Collection entries:
<<<<

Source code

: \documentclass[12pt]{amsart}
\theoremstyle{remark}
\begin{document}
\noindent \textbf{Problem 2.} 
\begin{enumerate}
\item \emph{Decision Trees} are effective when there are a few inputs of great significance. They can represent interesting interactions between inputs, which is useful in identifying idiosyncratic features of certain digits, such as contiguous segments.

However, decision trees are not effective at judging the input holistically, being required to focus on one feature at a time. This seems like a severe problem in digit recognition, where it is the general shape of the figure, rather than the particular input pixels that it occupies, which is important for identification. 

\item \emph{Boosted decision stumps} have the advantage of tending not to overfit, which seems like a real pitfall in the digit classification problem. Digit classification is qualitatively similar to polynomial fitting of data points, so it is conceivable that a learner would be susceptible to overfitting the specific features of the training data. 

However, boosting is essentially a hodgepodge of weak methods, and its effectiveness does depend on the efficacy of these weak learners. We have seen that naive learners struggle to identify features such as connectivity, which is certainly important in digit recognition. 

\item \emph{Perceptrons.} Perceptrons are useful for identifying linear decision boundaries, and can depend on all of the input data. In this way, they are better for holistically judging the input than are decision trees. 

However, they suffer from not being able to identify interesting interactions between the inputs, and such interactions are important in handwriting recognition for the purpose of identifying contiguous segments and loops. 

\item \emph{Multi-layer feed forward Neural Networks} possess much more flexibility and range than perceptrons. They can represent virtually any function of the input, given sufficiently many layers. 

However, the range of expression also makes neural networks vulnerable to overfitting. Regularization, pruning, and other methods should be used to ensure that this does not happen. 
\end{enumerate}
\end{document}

>>>>
<<<<

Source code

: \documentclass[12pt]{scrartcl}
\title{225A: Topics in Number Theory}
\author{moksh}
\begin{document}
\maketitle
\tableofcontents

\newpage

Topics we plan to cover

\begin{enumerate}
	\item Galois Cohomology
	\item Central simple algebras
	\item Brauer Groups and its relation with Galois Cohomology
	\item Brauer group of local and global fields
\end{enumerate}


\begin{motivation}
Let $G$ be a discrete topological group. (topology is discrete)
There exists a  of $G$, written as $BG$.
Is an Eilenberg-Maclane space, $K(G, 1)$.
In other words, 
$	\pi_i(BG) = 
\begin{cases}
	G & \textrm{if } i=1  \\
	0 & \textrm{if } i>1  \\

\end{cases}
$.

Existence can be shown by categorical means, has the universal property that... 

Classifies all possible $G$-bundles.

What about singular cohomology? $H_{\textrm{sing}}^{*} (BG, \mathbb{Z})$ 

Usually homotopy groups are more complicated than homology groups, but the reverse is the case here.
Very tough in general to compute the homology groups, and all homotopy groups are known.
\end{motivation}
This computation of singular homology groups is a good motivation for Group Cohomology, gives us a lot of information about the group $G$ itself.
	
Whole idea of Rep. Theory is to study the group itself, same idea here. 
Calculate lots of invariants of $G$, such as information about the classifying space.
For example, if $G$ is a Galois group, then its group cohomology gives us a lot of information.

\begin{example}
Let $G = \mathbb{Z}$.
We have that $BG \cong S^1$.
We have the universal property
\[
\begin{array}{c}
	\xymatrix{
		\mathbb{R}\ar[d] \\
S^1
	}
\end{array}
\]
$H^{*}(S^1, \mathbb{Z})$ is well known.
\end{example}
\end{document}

>>>>

In the records above, find each line that holds the word "useful"; copy all such lines.

◆ **RESULT OF THE EXERCISE**:
\item \emph{Decision Trees} are effective when there are a few inputs of great significance. They can represent interesting interactions between inputs, which is useful in identifying idiosyncratic features of certain digits, such as contiguous segments.
\item \emph{Perceptrons.} Perceptrons are useful for identifying linear decision boundaries, and can depend on all of the input data. In this way, they are better for holistically judging the input than are decision trees. 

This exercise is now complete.